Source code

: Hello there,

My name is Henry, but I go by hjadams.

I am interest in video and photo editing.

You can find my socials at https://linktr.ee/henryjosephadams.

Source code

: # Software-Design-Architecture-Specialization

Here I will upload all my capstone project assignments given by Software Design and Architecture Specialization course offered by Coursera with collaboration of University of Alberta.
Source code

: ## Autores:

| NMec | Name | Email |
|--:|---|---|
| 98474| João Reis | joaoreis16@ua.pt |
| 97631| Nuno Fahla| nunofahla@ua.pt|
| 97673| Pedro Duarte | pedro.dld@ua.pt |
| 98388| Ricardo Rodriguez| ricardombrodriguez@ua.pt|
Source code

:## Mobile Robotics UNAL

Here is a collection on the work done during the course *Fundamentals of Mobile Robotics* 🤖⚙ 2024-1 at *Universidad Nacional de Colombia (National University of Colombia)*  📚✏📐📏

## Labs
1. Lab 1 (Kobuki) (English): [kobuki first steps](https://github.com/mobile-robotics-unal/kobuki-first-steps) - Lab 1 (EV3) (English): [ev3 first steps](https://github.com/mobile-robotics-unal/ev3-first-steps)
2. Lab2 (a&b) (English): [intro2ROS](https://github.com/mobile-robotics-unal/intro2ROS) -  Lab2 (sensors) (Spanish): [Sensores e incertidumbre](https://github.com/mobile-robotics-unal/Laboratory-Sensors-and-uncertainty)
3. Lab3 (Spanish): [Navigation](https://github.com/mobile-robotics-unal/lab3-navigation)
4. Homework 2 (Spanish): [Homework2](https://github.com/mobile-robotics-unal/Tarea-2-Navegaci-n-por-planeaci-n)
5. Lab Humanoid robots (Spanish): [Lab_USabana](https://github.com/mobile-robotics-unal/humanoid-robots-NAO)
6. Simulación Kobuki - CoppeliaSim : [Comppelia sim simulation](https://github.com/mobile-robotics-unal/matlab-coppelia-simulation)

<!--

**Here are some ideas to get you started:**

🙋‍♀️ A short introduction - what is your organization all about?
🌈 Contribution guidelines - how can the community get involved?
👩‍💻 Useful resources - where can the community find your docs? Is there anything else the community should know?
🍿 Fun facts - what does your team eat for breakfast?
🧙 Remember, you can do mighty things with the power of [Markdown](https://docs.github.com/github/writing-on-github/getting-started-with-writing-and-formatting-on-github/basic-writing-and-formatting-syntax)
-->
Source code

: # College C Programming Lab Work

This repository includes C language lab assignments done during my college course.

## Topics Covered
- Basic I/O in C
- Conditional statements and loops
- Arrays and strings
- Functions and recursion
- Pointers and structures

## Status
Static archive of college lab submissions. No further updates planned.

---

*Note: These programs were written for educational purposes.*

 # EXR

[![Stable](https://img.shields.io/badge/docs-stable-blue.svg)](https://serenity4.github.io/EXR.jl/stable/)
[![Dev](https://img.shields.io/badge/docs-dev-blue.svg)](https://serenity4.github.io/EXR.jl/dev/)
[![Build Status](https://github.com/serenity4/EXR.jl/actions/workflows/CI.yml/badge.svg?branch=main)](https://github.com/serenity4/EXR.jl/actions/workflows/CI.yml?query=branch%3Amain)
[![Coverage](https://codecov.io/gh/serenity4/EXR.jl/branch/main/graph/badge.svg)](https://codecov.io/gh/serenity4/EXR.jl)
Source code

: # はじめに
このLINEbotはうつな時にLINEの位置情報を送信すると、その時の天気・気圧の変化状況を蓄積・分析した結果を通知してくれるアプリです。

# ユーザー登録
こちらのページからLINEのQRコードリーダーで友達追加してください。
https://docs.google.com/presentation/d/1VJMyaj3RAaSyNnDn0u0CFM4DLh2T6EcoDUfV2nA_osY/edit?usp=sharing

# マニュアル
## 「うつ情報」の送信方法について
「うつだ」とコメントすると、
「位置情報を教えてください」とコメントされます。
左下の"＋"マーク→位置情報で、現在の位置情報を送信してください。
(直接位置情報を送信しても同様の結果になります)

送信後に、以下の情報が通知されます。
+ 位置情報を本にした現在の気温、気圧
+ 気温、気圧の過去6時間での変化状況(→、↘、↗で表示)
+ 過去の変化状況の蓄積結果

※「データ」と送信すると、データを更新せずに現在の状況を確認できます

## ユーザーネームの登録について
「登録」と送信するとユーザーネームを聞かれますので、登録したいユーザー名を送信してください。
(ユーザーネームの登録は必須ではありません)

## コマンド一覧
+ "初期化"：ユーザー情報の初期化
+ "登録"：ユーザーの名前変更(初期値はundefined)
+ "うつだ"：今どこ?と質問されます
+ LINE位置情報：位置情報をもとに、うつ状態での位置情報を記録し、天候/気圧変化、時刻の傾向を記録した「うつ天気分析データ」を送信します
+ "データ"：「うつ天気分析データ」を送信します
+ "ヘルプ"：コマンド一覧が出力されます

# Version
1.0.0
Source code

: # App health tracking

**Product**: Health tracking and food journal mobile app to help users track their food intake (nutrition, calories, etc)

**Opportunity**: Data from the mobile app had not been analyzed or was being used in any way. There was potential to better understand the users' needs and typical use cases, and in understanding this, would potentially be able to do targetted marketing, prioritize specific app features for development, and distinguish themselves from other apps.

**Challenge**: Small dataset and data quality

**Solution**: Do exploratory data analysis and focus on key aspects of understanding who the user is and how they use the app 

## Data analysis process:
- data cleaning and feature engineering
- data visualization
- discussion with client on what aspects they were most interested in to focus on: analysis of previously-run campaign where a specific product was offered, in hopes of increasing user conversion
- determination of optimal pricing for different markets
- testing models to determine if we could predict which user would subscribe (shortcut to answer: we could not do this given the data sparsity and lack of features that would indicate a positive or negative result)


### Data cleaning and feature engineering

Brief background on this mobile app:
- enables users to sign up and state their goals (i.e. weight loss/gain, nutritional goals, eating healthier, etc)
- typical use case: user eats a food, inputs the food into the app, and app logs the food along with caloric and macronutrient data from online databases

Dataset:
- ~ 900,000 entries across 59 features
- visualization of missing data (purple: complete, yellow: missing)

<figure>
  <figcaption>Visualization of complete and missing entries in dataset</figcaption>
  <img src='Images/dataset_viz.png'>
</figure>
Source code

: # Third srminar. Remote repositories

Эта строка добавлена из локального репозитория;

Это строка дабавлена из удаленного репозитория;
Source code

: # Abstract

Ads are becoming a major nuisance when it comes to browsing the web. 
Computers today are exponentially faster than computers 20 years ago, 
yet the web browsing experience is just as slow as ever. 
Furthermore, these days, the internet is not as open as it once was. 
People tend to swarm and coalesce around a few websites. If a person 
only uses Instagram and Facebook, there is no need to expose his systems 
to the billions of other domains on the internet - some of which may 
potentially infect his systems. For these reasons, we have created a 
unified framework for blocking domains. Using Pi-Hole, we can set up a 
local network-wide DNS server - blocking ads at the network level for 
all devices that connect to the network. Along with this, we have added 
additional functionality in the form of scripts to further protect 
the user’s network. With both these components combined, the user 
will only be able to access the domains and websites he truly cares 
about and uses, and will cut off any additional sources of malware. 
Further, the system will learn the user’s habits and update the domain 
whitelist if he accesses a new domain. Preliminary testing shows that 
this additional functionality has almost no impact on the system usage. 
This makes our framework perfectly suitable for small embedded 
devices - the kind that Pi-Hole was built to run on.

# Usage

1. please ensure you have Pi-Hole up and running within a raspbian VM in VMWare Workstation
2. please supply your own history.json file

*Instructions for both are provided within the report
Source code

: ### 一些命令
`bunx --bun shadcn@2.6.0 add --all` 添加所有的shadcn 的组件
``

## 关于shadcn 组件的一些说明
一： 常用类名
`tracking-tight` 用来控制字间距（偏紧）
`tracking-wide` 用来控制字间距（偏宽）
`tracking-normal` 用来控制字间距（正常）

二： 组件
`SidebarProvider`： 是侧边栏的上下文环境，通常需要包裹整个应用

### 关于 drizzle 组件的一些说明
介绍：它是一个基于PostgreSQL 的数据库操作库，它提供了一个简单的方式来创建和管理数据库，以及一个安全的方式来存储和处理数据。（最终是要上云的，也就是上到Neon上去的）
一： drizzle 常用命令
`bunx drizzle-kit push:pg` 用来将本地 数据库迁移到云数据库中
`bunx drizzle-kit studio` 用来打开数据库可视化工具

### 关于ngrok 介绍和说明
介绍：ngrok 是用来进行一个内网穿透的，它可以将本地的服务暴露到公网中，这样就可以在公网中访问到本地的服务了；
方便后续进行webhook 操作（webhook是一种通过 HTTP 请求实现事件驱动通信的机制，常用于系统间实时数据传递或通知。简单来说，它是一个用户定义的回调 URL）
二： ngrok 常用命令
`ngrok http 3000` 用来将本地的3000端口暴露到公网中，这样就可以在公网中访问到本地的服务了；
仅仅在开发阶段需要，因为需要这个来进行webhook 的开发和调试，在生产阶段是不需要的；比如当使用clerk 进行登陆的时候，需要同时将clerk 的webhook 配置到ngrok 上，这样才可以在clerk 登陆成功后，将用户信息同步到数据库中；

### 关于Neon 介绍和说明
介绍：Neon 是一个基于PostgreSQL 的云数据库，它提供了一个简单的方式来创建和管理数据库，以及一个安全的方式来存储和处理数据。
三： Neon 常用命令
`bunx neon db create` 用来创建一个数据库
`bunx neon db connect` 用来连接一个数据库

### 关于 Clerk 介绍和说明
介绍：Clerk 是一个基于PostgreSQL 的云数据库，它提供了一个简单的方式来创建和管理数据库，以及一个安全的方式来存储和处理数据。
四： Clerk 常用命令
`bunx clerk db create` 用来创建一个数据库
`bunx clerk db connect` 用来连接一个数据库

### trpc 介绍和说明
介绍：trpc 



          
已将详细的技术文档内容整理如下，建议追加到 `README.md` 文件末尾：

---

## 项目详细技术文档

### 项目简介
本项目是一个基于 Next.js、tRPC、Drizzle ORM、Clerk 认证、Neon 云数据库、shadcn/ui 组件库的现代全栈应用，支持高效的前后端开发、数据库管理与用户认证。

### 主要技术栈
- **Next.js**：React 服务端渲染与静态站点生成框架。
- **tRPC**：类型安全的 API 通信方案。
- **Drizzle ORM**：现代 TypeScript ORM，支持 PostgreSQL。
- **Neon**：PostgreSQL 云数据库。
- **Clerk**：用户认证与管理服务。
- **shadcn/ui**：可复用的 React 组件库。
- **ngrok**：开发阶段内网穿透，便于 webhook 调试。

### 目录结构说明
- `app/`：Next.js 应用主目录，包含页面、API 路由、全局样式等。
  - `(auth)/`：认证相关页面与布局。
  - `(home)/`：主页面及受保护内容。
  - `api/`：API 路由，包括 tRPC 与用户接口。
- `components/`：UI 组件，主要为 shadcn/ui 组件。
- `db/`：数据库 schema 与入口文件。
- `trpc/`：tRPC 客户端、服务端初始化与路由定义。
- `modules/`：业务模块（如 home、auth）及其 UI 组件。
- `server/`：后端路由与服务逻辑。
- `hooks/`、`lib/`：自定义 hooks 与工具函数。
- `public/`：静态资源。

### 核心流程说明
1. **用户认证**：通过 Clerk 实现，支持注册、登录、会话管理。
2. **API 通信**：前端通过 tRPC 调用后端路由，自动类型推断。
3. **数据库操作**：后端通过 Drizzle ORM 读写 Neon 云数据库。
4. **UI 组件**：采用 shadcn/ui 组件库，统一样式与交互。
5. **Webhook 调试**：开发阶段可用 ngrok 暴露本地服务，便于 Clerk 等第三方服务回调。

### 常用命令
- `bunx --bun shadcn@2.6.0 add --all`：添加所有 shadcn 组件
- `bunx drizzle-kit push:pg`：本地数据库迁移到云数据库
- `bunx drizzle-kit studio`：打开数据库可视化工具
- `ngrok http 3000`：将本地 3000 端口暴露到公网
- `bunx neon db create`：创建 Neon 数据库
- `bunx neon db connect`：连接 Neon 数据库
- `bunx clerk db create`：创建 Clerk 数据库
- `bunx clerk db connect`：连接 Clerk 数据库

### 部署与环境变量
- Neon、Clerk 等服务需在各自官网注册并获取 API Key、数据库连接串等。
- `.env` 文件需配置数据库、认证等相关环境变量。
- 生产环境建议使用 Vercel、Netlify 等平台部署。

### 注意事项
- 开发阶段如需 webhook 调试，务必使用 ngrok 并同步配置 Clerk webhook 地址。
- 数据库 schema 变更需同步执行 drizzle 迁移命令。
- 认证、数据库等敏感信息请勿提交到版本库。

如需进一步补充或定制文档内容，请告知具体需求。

□ □ □ □ □

To do -> Retype only the stretch of lines above starting at the one with "App health tracking" and stopping at the one with "- data visualization", exactly as written, with both kept.

Response for this exercise ->
: # App health tracking

**Product**: Health tracking and food journal mobile app to help users track their food intake (nutrition, calories, etc)

**Opportunity**: Data from the mobile app had not been analyzed or was being used in any way. There was potential to better understand the users' needs and typical use cases, and in understanding this, would potentially be able to do targetted marketing, prioritize specific app features for development, and distinguish themselves from other apps.

**Challenge**: Small dataset and data quality

**Solution**: Do exploratory data analysis and focus on key aspects of understanding who the user is and how they use the app 

## Data analysis process:
- data cleaning and feature engineering
- data visualization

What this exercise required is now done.